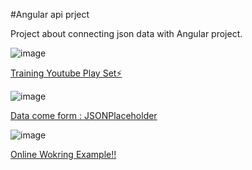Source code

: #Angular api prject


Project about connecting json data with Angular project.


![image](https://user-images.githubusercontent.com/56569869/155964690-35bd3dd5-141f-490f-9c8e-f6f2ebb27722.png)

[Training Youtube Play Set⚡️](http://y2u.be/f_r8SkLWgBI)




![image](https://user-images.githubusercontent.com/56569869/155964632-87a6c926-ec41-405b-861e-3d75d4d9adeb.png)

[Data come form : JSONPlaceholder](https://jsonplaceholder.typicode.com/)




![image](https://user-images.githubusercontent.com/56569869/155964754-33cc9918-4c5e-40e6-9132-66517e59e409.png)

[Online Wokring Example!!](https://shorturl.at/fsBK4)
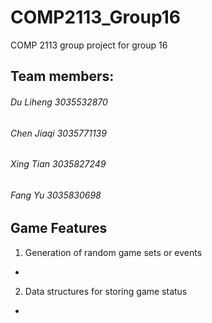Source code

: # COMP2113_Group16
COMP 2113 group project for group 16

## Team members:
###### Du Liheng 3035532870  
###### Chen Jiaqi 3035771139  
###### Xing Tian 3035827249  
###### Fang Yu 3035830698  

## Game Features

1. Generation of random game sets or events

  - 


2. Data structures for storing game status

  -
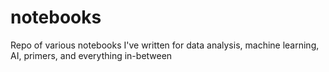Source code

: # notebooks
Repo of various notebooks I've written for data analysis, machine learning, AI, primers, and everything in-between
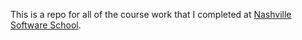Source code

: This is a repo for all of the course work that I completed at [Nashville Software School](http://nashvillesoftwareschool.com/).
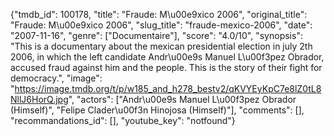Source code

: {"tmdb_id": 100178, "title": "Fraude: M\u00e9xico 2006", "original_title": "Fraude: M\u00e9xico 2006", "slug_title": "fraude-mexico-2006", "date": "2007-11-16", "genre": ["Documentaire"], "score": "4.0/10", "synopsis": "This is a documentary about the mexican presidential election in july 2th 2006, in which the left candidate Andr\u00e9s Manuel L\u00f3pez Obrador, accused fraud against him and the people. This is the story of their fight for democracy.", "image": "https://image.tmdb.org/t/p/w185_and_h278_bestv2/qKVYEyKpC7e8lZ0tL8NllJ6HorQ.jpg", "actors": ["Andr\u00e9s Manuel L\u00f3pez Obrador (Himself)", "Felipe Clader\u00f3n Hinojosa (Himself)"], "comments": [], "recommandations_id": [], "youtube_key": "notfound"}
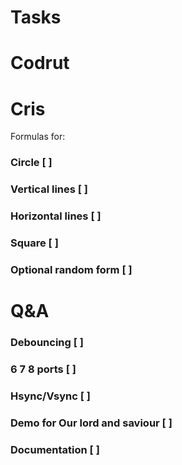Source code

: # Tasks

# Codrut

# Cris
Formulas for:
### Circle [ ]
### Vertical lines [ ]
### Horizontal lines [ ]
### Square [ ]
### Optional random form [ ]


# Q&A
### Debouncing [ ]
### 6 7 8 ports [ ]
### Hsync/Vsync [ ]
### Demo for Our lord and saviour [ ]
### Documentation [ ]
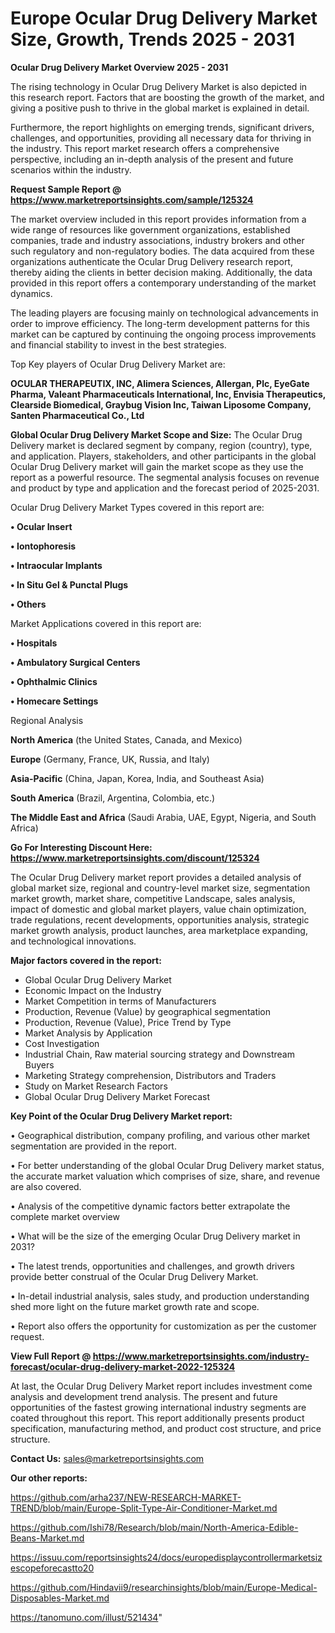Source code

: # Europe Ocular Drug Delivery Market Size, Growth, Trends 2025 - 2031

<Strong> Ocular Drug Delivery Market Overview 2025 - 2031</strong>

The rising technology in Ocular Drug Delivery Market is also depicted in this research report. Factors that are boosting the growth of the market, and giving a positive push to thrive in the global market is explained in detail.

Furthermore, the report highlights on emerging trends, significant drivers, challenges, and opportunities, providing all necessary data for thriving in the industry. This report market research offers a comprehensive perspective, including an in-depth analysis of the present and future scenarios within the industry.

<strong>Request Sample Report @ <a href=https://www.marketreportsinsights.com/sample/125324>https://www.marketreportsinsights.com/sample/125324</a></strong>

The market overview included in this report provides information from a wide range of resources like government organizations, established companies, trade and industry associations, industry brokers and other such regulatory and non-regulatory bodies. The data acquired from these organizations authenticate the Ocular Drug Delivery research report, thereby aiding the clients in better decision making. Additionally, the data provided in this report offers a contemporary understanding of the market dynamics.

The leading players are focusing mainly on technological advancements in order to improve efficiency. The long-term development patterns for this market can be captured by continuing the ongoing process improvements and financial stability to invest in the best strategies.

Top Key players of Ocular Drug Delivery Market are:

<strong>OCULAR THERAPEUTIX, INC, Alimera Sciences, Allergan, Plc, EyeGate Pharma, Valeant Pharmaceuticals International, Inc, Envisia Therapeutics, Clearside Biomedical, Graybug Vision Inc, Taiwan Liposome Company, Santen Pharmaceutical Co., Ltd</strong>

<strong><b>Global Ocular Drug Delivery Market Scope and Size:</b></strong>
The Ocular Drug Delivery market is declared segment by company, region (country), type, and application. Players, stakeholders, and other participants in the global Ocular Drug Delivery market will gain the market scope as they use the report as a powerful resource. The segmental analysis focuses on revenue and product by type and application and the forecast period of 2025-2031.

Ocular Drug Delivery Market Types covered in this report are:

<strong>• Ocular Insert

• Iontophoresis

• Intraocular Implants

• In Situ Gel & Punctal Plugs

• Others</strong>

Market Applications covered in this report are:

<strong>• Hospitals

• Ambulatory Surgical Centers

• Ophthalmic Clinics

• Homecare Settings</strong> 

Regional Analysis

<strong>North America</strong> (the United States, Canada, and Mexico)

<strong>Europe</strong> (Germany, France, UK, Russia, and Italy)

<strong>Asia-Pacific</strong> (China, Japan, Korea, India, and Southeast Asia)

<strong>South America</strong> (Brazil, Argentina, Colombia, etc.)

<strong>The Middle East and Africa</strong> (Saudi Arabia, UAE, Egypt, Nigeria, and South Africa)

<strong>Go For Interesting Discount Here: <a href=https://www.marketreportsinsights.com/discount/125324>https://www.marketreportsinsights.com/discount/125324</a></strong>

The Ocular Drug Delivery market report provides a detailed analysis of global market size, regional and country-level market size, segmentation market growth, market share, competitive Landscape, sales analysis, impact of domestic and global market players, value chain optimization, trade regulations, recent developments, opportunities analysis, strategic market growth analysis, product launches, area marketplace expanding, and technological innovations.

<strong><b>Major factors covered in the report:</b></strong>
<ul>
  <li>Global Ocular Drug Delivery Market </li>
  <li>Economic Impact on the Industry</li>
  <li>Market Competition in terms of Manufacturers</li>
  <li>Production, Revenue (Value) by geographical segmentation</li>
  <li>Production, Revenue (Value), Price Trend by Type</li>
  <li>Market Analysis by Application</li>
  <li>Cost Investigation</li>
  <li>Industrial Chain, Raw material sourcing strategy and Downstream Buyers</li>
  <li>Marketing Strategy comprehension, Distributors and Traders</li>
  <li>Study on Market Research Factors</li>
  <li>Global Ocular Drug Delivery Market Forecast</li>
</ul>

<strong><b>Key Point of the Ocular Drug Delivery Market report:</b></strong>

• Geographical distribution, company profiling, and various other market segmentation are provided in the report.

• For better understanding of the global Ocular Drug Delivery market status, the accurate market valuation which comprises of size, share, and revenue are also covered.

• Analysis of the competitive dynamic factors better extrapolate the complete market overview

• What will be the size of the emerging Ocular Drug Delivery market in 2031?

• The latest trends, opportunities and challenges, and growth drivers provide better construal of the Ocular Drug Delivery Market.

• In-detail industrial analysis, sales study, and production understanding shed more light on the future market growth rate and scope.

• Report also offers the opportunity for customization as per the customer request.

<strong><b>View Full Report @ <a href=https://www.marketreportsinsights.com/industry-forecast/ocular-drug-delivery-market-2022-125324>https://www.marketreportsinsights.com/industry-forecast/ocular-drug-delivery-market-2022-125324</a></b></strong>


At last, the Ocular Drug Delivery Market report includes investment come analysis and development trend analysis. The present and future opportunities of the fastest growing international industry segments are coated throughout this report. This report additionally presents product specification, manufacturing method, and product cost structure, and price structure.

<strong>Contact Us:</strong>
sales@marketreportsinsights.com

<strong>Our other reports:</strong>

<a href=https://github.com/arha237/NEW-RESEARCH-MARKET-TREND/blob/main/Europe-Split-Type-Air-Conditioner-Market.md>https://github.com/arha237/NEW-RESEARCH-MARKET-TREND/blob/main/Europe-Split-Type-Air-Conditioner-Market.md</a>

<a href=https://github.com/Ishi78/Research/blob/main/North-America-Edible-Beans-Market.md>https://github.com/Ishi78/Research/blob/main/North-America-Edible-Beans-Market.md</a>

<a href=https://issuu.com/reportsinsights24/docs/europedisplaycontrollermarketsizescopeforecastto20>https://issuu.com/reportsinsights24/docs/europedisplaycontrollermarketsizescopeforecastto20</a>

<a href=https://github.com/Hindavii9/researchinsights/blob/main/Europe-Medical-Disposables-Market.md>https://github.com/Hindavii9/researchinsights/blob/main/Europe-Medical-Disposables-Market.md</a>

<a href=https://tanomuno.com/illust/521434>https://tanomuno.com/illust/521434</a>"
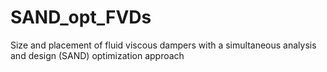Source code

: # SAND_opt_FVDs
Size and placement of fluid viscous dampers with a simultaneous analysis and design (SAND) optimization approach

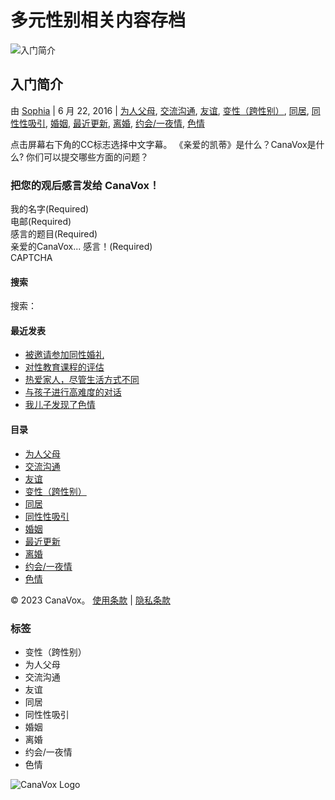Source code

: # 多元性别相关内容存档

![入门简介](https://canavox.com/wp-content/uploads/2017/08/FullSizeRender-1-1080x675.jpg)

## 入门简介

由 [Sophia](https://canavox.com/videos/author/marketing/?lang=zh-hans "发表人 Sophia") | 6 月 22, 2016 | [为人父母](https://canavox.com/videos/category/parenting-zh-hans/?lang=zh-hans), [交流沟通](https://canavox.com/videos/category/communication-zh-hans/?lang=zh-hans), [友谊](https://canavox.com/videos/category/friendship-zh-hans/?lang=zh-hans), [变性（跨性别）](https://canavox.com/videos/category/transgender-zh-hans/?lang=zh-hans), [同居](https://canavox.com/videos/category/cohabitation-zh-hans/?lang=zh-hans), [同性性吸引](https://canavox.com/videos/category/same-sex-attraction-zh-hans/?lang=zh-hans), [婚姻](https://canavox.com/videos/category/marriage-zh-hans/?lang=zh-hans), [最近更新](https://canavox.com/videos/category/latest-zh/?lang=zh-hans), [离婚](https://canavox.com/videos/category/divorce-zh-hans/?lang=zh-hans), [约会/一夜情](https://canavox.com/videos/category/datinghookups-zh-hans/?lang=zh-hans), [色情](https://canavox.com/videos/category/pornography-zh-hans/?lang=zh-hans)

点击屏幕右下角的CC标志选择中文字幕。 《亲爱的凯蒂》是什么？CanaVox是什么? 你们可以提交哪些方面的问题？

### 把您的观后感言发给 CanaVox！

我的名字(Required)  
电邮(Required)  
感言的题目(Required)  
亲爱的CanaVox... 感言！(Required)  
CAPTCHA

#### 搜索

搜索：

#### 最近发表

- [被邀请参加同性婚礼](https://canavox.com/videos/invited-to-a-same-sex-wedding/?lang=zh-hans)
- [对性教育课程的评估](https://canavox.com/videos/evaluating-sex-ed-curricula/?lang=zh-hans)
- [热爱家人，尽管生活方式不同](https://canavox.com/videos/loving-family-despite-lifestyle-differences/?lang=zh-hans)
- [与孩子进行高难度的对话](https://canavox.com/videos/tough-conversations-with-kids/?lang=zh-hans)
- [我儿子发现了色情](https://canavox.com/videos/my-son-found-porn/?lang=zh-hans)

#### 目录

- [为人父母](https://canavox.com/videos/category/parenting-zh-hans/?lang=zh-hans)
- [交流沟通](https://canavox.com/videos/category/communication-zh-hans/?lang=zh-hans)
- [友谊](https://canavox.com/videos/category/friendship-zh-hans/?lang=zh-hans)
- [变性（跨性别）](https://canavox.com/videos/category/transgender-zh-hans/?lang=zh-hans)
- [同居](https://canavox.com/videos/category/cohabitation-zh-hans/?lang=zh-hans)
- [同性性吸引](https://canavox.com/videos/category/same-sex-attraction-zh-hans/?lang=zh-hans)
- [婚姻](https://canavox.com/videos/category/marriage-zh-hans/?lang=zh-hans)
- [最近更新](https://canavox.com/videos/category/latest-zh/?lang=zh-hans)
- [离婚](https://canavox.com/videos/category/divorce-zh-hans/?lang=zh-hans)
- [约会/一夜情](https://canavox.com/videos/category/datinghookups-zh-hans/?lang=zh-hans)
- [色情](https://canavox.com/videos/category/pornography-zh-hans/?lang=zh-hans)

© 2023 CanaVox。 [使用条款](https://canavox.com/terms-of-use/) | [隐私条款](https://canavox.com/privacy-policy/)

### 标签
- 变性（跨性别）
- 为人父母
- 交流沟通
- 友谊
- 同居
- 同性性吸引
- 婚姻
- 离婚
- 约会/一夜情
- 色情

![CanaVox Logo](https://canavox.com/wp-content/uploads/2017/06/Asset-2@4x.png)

:::::

**WHAT IS BEING ASKED**: In the entries above, take the line containing "感言的题目(Required)" and each later line through the last, and repeat them exactly. Output nothing else.

**EXERCISE RESPONSE**:
感言的题目(Required)  
亲爱的CanaVox... 感言！(Required)  
CAPTCHA

#### 搜索

搜索：

#### 最近发表

- [被邀请参加同性婚礼](https://canavox.com/videos/invited-to-a-same-sex-wedding/?lang=zh-hans)
- [对性教育课程的评估](https://canavox.com/videos/evaluating-sex-ed-curricula/?lang=zh-hans)
- [热爱家人，尽管生活方式不同](https://canavox.com/videos/loving-family-despite-lifestyle-differences/?lang=zh-hans)
- [与孩子进行高难度的对话](https://canavox.com/videos/tough-conversations-with-kids/?lang=zh-hans)
- [我儿子发现了色情](https://canavox.com/videos/my-son-found-porn/?lang=zh-hans)

#### 目录

- [为人父母](https://canavox.com/videos/category/parenting-zh-hans/?lang=zh-hans)
- [交流沟通](https://canavox.com/videos/category/communication-zh-hans/?lang=zh-hans)
- [友谊](https://canavox.com/videos/category/friendship-zh-hans/?lang=zh-hans)
- [变性（跨性别）](https://canavox.com/videos/category/transgender-zh-hans/?lang=zh-hans)
- [同居](https://canavox.com/videos/category/cohabitation-zh-hans/?lang=zh-hans)
- [同性性吸引](https://canavox.com/videos/category/same-sex-attraction-zh-hans/?lang=zh-hans)
- [婚姻](https://canavox.com/videos/category/marriage-zh-hans/?lang=zh-hans)
- [最近更新](https://canavox.com/videos/category/latest-zh/?lang=zh-hans)
- [离婚](https://canavox.com/videos/category/divorce-zh-hans/?lang=zh-hans)
- [约会/一夜情](https://canavox.com/videos/category/datinghookups-zh-hans/?lang=zh-hans)
- [色情](https://canavox.com/videos/category/pornography-zh-hans/?lang=zh-hans)

© 2023 CanaVox。 [使用条款](https://canavox.com/terms-of-use/) | [隐私条款](https://canavox.com/privacy-policy/)

### 标签
- 变性（跨性别）
- 为人父母
- 交流沟通
- 友谊
- 同居
- 同性性吸引
- 婚姻
- 离婚
- 约会/一夜情
- 色情

![CanaVox Logo](https://canavox.com/wp-content/uploads/2017/06/Asset-2@4x.png)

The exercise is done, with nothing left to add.